Space is a crucial component of Wieland’s work: she will often leave a whole bar or more in between calm, minimalist motives. The effect is less suspenseful than simply calming and hypnotic, each a persistent quality in her music as well.

Playing brooding organ loops on a mini-synth, she led a string quartet subset of chamber ensemble Desdemona through the night’s central suite, Birthday. Weiland explained to the crowd that this was not a bday celebration since she’s a January baby: this was the rescheduled date for the performance originally planned for last winter. That month was reflected in the hazy, broodingly drifting second segment, where she sang through a vocoder while the strings built a slow crescendo assembled from the sparest of raw materials to either simple, emphatic chords or close harmonies. There were striking textural contrasts in the opening segment, stark harmonics against the sleekness of the organ. Subtle counterpoint developed as the piece wore on, concluding with a warm lullaby atmosphere awash in comforting, accordion-like timbres. That cocooning ambience persisted throughout the matter-of-fact tectonic shifts of the night’s final number, Home.

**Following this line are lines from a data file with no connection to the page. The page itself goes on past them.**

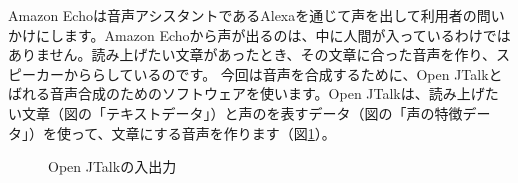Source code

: \documentclass[text06.tex]{subfiles}
\begin{document}
Amazon Echoは音声アシスタントであるAlexaを通じて声を出して利用者の問いかけにします。Amazon Echoから声が出るのは、中に人間が入っているわけではありません。読み上げたい文章があったとき、その文章に合った音声を作り、スピーカーかららしているのです。
今回は音声を合成するために、Open JTalkとばれる音声合成のためのソフトウェアを使います。Open JTalkは、読み上げたい文章（図の「テキストデータ」）と声のを表すデータ（図の「声の特徴データ」）を使って、文章にする音声を作ります（図\ref{OpenJTalkの入出力}）。

\begin{figure}[H]
\begin{center}
    
    \caption{Open JTalkの入出力}
    \label{OpenJTalkの入出力}
\end{center}
\end{figure}

\begin{tcolorbox}[title=\useOmetoi]
\begin{enumerate}
\end{enumerate}
\end{tcolorbox}
\end{document}
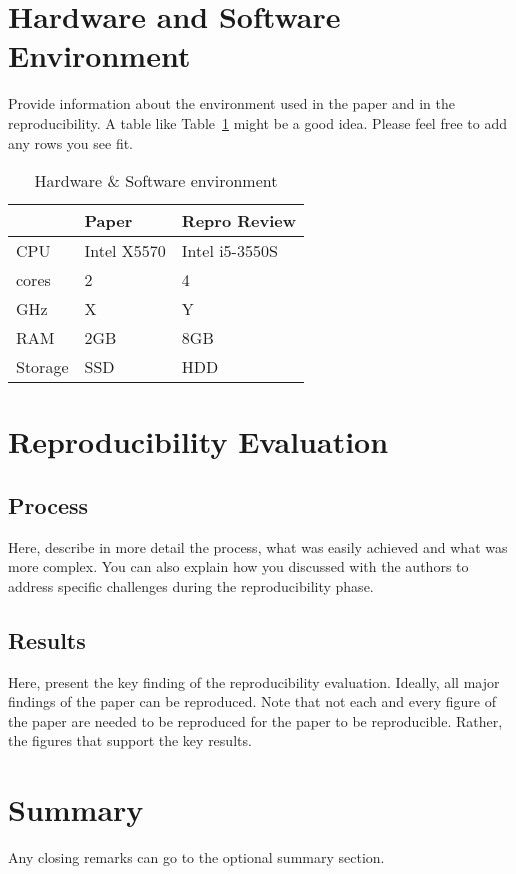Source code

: \documentclass[acmsmall,nonacm]{acmart}
\begin{document}
\section{Hardware and Software Environment}
Provide information about the environment used in the paper and in the reproducibility. A table like Table~\ref{tab:environment} might be a good idea. Please feel free to add any rows you see fit.

\begin{table}[h]
  \caption{Hardware \& Software environment}
  \label{tab:environment}
  \begin{tabular}{lll}
    \toprule
     & Paper & Repro Review\\
    \midrule
    CPU & Intel X5570 & Intel i5-3550S\\
    cores & 2 & 4 \\
    GHz & X & Y \\
    RAM & 2GB & 8GB \\
    Storage & SSD & HDD \\
  \bottomrule
\end{tabular}
\end{table}


\section{Reproducibility Evaluation}

\subsection{Process}
Here, describe in more detail the process, what was easily achieved and what was more complex. You can also explain how you discussed with the authors to address specific challenges during the reproducibility phase.

\subsection{Results}
Here, present the key finding of the reproducibility evaluation. Ideally, all major findings of the paper can be reproduced. Note that not each and every figure of the paper are needed to be reproduced for the paper to be reproducible. Rather, the figures that support the key results. 

\section{Summary}
Any closing remarks can go to the optional summary section.




 
\end{document}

Pianist Isabelle O’Connell and vibraphonist Adam Holmes teamed up for equally mesmerizing textures in the concluding pieces in the first half of the program: the former with her steady, glacially paced accents, the latter bowing a glistening, humming, harmonium-like backdrop which he artfully ornamented with the occasional percussive flicker. The two brought the music full circle, to Plutonian Radiohead, at the end.

There were a few moments of surprising animation in that work, as well as in the night’s opening performance by the trio Bearthoven. Pianist Karl Larson let Wieland’s judicious, minimalist chords linger while percussionist Matt Evans alternated between atmospherics and the occasional sudden crescendo, bassist Pat Swoboda bringing crackling harmonics up out of a spare, wintry atmosphere.

The next concert at Roulette is on Sept 22 at 8 PM with electronic sound artists Victoria Keddie and Rose Kallal; advance tix are $25. The memorial concert for the late, great trumpeter Tomasz Stanko on the 18th is sold out.

September 16, 2022 Posted by | avant garde music, concert, Live Events, Music, music, concert, New York City, review, Reviews | , , , , , , , , , , , , , , , , , , , , , , , | Leave a comment

Uneasily Enveloping Sonics in a Midtown Park With Rafiq Bhatia and His Trio

“I want to give you permission to just lie down if you want,” guitarist Rafiq Bhatia said to the crowd who’d gathered on the lawn at Bryant Park for his show yesterday evening with trumpeter Riley Mulherkar and drummer Ian Chang. The latter had just opened with a mildly diverting set of solo loopmusic utilizing a variety of electronic patches.

Bhatia has been a prime mover in electroacoustic music in New York for several years. He, too, had plenty of ghosts in his machines, although it was generally easy to tell what he was actually playing and what was just microcircuitry.

His opening number evoked whalesong and birdsong, spiced with gentle volume-knob washes and harmonic plucks, in a Bill Frisell Jr. mode. Chang, having emerged from the metaverse, iced the sonic sculpture with his cymbals as Mulherkar peeked his way in. Bhatia continued to build a brooding, lingering pastorale as the loops behind him flitted further into white noise.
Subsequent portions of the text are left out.